Au sens d’Abbott, on parlerait ici d’une sphère névralgique de la pratique, surveillée par les partenaires scolaires, sans doute, en raison du fort enjeu de réussite éducative pour tous les élèves. C’est sur ce plan qu’on mesure la médiation des éducateurs spécialisés qui les socialisent aux manières d’évaluer les élèves TDAH pour leur donner des chances de réussite égales à celles des autres.

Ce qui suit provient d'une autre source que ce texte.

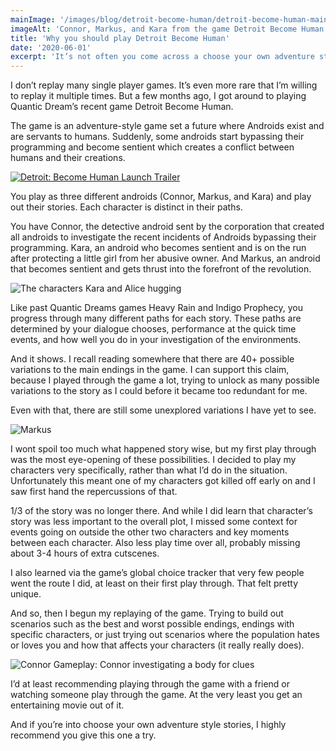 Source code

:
 ```yaml
---
mainImage: '/images/blog/detroit-become-human/detroit-become-human-main-characters.png'
imageAlt: 'Connor, Markus, and Kara from the game Detroit Become Human'
title: 'Why you should play Detroit Become Human'
date: '2020-06-01'
excerpt: 'It’s not often you come across a choose your own adventure style video game that also has the presentation of a blockbuster movie. If that piques your interest, then this gem from 2018 is something you should checkout.'
---
```


I don’t replay many single player games. It’s even more rare that I’m willing to replay it multiple times. But a few months ago, I got around to playing Quantic Dream’s recent game Detroit Become Human.

The game is an adventure-style game set a future where Androids exist and are servants to humans. Suddenly, some androids start bypassing their programming and become sentient which creates a conflict between humans and their creations.

[![Detroit: Become Human Launch Trailer](https://img.youtube.com/vi/8KCDR8cMer8/0.jpg)](https://www.youtube.com/watch?v=8KCDR8cMer8)

You play as three different androids (Connor, Markus, and Kara) and play out their stories. Each character is distinct in their paths.

You have Connor, the detective android sent by the corporation that created all androids to investigate the recent incidents of Androids bypassing their programming. Kara, an android who becomes sentient and is on the run after protecting a little girl from her abusive owner. And Markus, an android that becomes sentient and gets thrust into the forefront of the revolution.

![The characters Kara and Alice hugging](/images/blog/detroit-become-human/kara-and-alice.jpg "The characters Kara and Alice hugging")

Like past Quantic Dreams games Heavy Rain and Indigo Prophecy, you progress through many different paths for each story. These paths are determined by your dialogue chooses, performance at the quick time events, and how well you do in your investigation of the environments.

And it shows. I recall reading somewhere that there are 40+ possible variations to the main endings in the game. I can support this claim, because I played through the game a lot, trying to unlock as many possible variations to the story as I could before it became too redundant for me.

Even with that, there are still some unexplored variations I have yet to see.

![Markus](/images/blog/detroit-become-human/markus.jpg "Markus")


I wont spoil too much what happened story wise, but my first play through was the most eye-opening of these possibilities. I decided to play my characters very specifically, rather than what I’d do in the situation. Unfortunately this meant one of my characters got killed off early on and I saw first hand the repercussions of that.

1/3 of the story was no longer there. And while I did learn that character’s story was less important to the overall plot, I missed some context for events going on outside the other two characters and key moments between each character. Also less play time over all, probably missing about 3-4 hours of extra cutscenes.

I also learned via the game’s global choice tracker that very few people went the route I did, at least on their first play through. That felt pretty unique.

And so, then I begun my replaying of the game. Trying to build out scenarios such as the best and worst possible endings, endings with specific characters, or just trying out scenarios where the population hates or loves you and how that affects your characters (it really really does).

![Connor Gameplay: Connor investigating a body for clues](/images/blog/detroit-become-human/connor-gameplay.jpg)

I’d at least recommending playing through the game with a friend or watching someone play through the game. At the very least you get an entertaining movie out of it.

And if you’re into choose your own adventure style stories, I highly recommend you give this one a try.
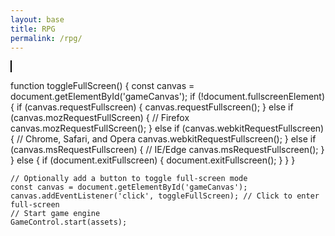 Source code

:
 ```yaml
---
layout: base
title: RPG
permalink: /rpg/
---
```


<canvas id="gameCanvas" width="800" height="600" style="border:1px solid black;"></canvas>

<!-- Load JavaScript after the canvas is defined -->
<script>
    window.onload = () => {
        const canvas = document.getElementById("gameCanvas");
        const ctx = canvas.getContext("2d");

        // Player setup
        const player = { x: 50, y: canvas.height / 2, width: 40, height: 40 };

        // Projectile setup
        const projectile = {
            x: Math.random() * canvas.width,
            y: Math.random() * canvas.height,
            width: 20,
            height: 20,
        };

        const projectileImage = new Image();
        projectileImage.src = "{{site.baseurl}}/images/rpg/projectile.png";

        const backgroundImage = new Image();
        backgroundImage.src = "{{site.baseurl}}/images/rpg/water.png";

        let gameRunning = true;
        let survivalTime = 0;
        let lastUpdateTime = Date.now();

        function moveProjectile() {
            projectile.x += (Math.random() - 0.5) * 6;
            projectile.y += (Math.random() - 0.5) * 6;

            projectile.x = Math.max(0, Math.min(canvas.width - projectile.width, projectile.x));
            projectile.y = Math.max(0, Math.min(canvas.height - projectile.height, projectile.y));
        }

        function checkCollision() {
            if (
                player.x < projectile.x + projectile.width &&
                player.x + player.width > projectile.x &&
                player.y < projectile.y + projectile.height &&
                player.y + player.height > projectile.y
            ) {
                gameRunning = false;
                alert("Game over! You hit the projectile.");
                resetGame();
            }
        }

        function resetGame() {
            survivalTime = 0;
            projectile.x = Math.random() * canvas.width;
            projectile.y = Math.random() * canvas.height;
            gameRunning = true;
            gameLoop();
        }

        function draw() {
            ctx.clearRect(0, 0, canvas.width, canvas.height);

            ctx.drawImage(backgroundImage, 0, 0, canvas.width, canvas.height);

            ctx.fillStyle = "green";
            ctx.fillRect(player.x, player.y, player.width, player.height);

            ctx.drawImage(projectileImage, projectile.x, projectile.y, projectile.width, projectile.height);

            ctx.fillStyle = "black";
            ctx.font = "20px Arial";
            ctx.fillText("Survival Time: " + Math.floor(survivalTime), 10, 30);
        }

        function updateSurvivalTime() {
            const now = Date.now();
            if (now - lastUpdateTime >= 1000) {
                survivalTime++;
                lastUpdateTime = now;
            }
        }

        function gameLoop() {
            if (gameRunning) {
                moveProjectile();
                checkCollision();
                updateSurvivalTime();
                draw();

                if (survivalTime >= 20) {
                    gameRunning = false;
                    alert("You survived for 20 seconds! You win!");
                    if (confirm("Play again?")) resetGame();
                }

                requestAnimationFrame(gameLoop);
            }
        }

        backgroundImage.onload = () => {
            projectileImage.onload = gameLoop;
        };

        document.addEventListener("keydown", (event) => {
            switch (event.key) {
                case "w":
                    player.y -= 10;
                    break;
                case "s":
                    player.y += 10;
                    break;
                case "a":
                    player.x -= 10;
                    break;
                case "d":
                    player.x += 10;
                    break;
            }

            player.x = Math.max(0, Math.min(canvas.width - player.width, player.x));
            player.y = Math.max(0, Math.min(canvas.height - player.height, player.y));
        });
    };
</script>

function toggleFullScreen() {
        const canvas = document.getElementById('gameCanvas');
        if (!document.fullscreenElement) {
            if (canvas.requestFullscreen) {
                canvas.requestFullscreen();
            } else if (canvas.mozRequestFullScreen) { // Firefox
                canvas.mozRequestFullScreen();
            } else if (canvas.webkitRequestFullscreen) { // Chrome, Safari, and Opera
                canvas.webkitRequestFullscreen();
            } else if (canvas.msRequestFullscreen) { // IE/Edge
                canvas.msRequestFullscreen();
            }
        } else {
            if (document.exitFullscreen) {
                document.exitFullscreen();
            }
        }
    }

    // Optionally add a button to toggle full-screen mode
    const canvas = document.getElementById('gameCanvas');
    canvas.addEventListener('click', toggleFullScreen); // Click to enter full-screen
    // Start game engine
    GameControl.start(assets);
</script> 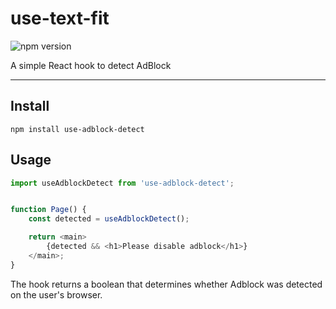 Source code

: use-text-fit
===

![npm version](https://img.shields.io/npm/v/use-adblock-detect)

A simple React hook to detect AdBlock

---

Install 
---

```shell script
npm install use-adblock-detect
```

Usage
---

```typescript jsx
import useAdblockDetect from 'use-adblock-detect';


function Page() {
    const detected = useAdblockDetect();

    return <main>
        {detected && <h1>Please disable adblock</h1>}
    </main>;
}
```

The hook returns a boolean that determines whether Adblock was detected on the user's browser.
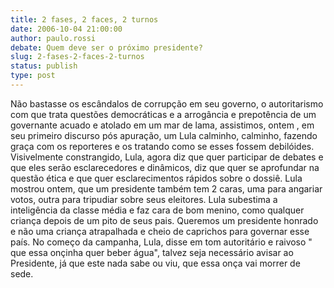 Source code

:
 ```yaml
---
title: 2 fases, 2 faces, 2 turnos
date: 2006-10-04 21:00:00
author: paulo.rossi
debate: Quem deve ser o próximo presidente?
slug: 2-fases-2-faces-2-turnos
status: publish 
type: post
---
```





Não bastasse os escândalos de corrupção em seu governo, o autoritarismo com que trata questões democráticas e a arrogância e prepotência de um governante acuado e atolado em um mar de lama, assistimos, ontem , em seu primeiro discurso pós apuração, um Lula calminho, calminho, fazendo graça com os reporteres e os tratando como se esses fossem debilóides. Visivelmente constrangido, Lula, agora diz que quer participar de debates e que eles serão esclarecedores e dinâmicos, diz que quer se aprofundar na questão ética e que quer esclarecimentos rápidos sobre o dossiê. Lula mostrou ontem, que um presidente também tem 2 caras, uma para angariar votos, outra para tripudiar sobre seus eleitores. Lula subestima a inteligência da classe média e faz cara de bom menino, como qualquer criança depois de um pito de seus pais. Queremos um presidente honrado e não uma criança atrapalhada e cheio de caprichos para governar esse país. No começo da campanha, Lula, disse em tom autoritário e raivoso " que essa onçinha quer beber água", talvez seja necessário avisar ao Presidente, já que este nada sabe ou viu, que essa onça vai morrer de sede.




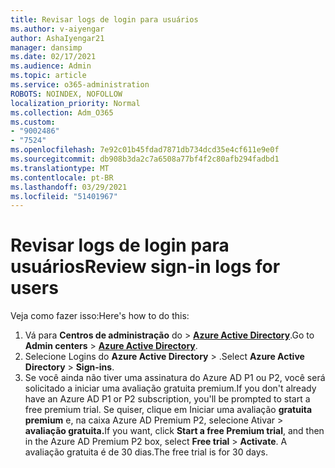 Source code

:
 ```yaml
---
title: Revisar logs de login para usuários
ms.author: v-aiyengar
author: AshaIyengar21
manager: dansimp
ms.date: 02/17/2021
ms.audience: Admin
ms.topic: article
ms.service: o365-administration
ROBOTS: NOINDEX, NOFOLLOW
localization_priority: Normal
ms.collection: Adm_O365
ms.custom:
- "9002486"
- "7524"
ms.openlocfilehash: 7e92c01b45fdad7871db734dcd35e4cf611e9e0f
ms.sourcegitcommit: db908b3da2c7a6508a77bf4f2c80afb294fadbd1
ms.translationtype: MT
ms.contentlocale: pt-BR
ms.lasthandoff: 03/29/2021
ms.locfileid: "51401967"
---
```

# <a name="review-sign-in-logs-for-users"></a><span data-ttu-id="6d1c6-102">Revisar logs de login para usuários</span><span class="sxs-lookup"><span data-stu-id="6d1c6-102">Review sign-in logs for users</span></span>

<span data-ttu-id="6d1c6-103">Veja como fazer isso:</span><span class="sxs-lookup"><span data-stu-id="6d1c6-103">Here's how to do this:</span></span>

1. <span data-ttu-id="6d1c6-104">Vá para **Centros de administração** do  >  **[Azure Active Directory](https://go.microsoft.com/fwlink/p/?linkid=2067268)**.</span><span class="sxs-lookup"><span data-stu-id="6d1c6-104">Go to **Admin centers** > **[Azure Active Directory](https://go.microsoft.com/fwlink/p/?linkid=2067268)**.</span></span>
1. <span data-ttu-id="6d1c6-105">Selecione Logins do **Azure Active Directory**  >  .</span><span class="sxs-lookup"><span data-stu-id="6d1c6-105">Select **Azure Active Directory** > **Sign-ins**.</span></span>
1. <span data-ttu-id="6d1c6-106">Se você ainda não tiver uma assinatura do Azure AD P1 ou P2, você será solicitado a iniciar uma avaliação gratuita premium.</span><span class="sxs-lookup"><span data-stu-id="6d1c6-106">If you don't already have an Azure AD P1 or P2 subscription, you'll be prompted to start a free premium trial.</span></span> <span data-ttu-id="6d1c6-107">Se quiser, clique em Iniciar uma avaliação **gratuita premium** e, na caixa Azure AD Premium P2, selecione Ativar   >  **avaliação gratuita.**</span><span class="sxs-lookup"><span data-stu-id="6d1c6-107">If you want, click **Start a free Premium trial**, and then in the Azure AD Premium P2 box, select **Free trial** > **Activate**.</span></span> <span data-ttu-id="6d1c6-108">A avaliação gratuita é de 30 dias.</span><span class="sxs-lookup"><span data-stu-id="6d1c6-108">The free trial is for 30 days.</span></span> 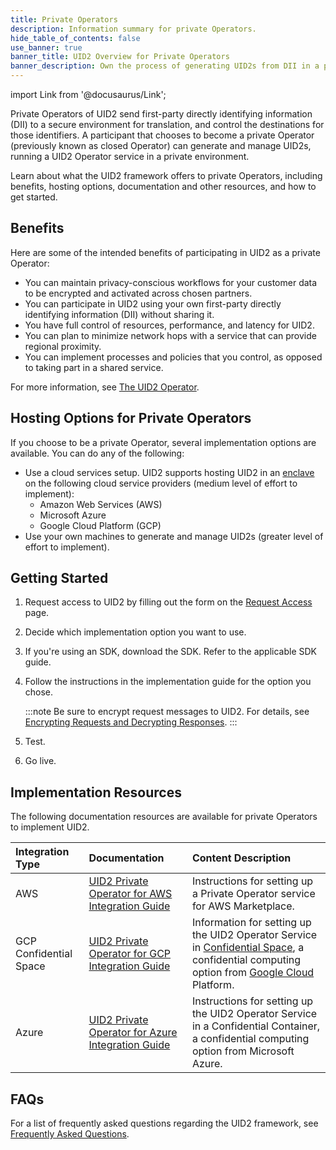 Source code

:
 ```yaml
---
title: Private Operators
description: Information summary for private Operators.
hide_table_of_contents: false
use_banner: true
banner_title: UID2 Overview for Private Operators
banner_description: Own the process of generating UID2s from DII in a private environment.
---
```


import Link from '@docusaurus/Link';

Private Operators of UID2 send first-party <Link href="../ref-info/glossary-uid#gl-dii">directly identifying information (DII)</Link> to a secure environment for translation, and control the destinations for those identifiers. A participant that chooses to become a private Operator (previously known as closed Operator) can generate and manage UID2s, running a UID2 Operator service in a private environment.

Learn about what the UID2 framework offers to private Operators, including benefits, hosting options, documentation and other resources, and how to get started.

## Benefits

Here are some of the intended benefits of participating in UID2 as a private Operator:
- You can maintain privacy-conscious workflows for your customer data to be encrypted and activated across chosen partners.
- You can participate in UID2 using your own first-party <Link href="../ref-info/glossary-uid#gl-dii">directly identifying information (DII)</Link> without sharing it.
- You have full control of resources, performance, and latency for UID2.
- You can plan to minimize network hops with a service that can provide regional proximity.
- You can implement processes and policies that you control, as opposed to taking part in a shared service.

For more information, see [The UID2 Operator](../ref-info/ref-operators-public-private.md).

## Hosting Options for Private Operators

If you choose to be a private Operator, several implementation options are available. You can do any of the following:

- Use a cloud services setup. UID2 supports hosting UID2 in an [enclave](../ref-info/glossary-uid.md#gl-enclave) on the following cloud service providers (medium level of effort to implement):
  - Amazon Web Services (AWS)
  - Microsoft Azure
  - Google Cloud Platform (GCP)
- Use your own machines to generate and manage UID2s (greater level of effort to implement).

## Getting Started

1. Request access to UID2 by filling out the form on the [Request Access](/request-access) page.
2. Decide which implementation option you want to use.
3. If you're using an SDK, download the SDK. Refer to the applicable SDK guide.
4. Follow the instructions in the implementation guide for the option you chose.

   :::note
   Be sure to encrypt request messages to UID2. For details, see [Encrypting Requests and Decrypting Responses](../getting-started/gs-encryption-decryption.md).
   :::
5. Test.
6. Go live.

## Implementation Resources

The following documentation resources are available for private Operators to implement UID2.

| Integration Type| Documentation | Content Description |
| :--- | :--- | :--- |
| AWS | [UID2 Private Operator for AWS Integration Guide](../guides/operator-guide-aws-marketplace.md) | Instructions for setting up a Private Operator service for AWS Marketplace. |
| GCP Confidential Space | [UID2 Private Operator for GCP Integration Guide](../guides/operator-private-gcp-confidential-space.md) | Information for setting up the UID2 Operator Service in [Confidential Space](https://cloud.google.com/confidential-computing#confidential-space), a confidential computing option from [Google Cloud](https://cloud.google.com/docs/overview/) Platform. |
| Azure | [UID2 Private Operator for Azure Integration Guide](../guides/operator-guide-azure-enclave.md) | Instructions for setting up the UID2 Operator Service in a Confidential Container, a confidential computing option from Microsoft Azure. |

## FAQs

For a list of frequently asked questions regarding the UID2 framework, see [Frequently Asked Questions](../getting-started/gs-faqs.md).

Cette part d’humanisme qu’ils découvrent dans la mise en œuvre de l’évaluation changerait leurs représentations de ce que signifie l’acte d’évaluer. On a vu précédemment, au travers des exemples de Fatima et Békir (cf. section 3.2.2), qu’avec la médiation des membres de leur écologie professionnelle qui leur partagent les manières de faire qui fonctionnent, celles de leurs pairs notamment, ils adhèrent à l’idée de placer tous les élèves dans des conditions qui favorisent leur réussite. La différenciation de l’évaluation semble ainsi trouver un sens qui mérite qu’ils acceptent d’ajuster leurs manières d’évaluer. En d’autres mots, les enseignants formés à l’étranger apprennent à réinterpréter les situations professionnelles qu’ils rencontrent à la lumière d’un cadre interprétatif plus humaniste. Ce cadre interprétatif est au cœur du code du travail en matière d’évaluation des apprentissages.

Ce qu’implique une conception de l’erreur comme source d’apprentissage?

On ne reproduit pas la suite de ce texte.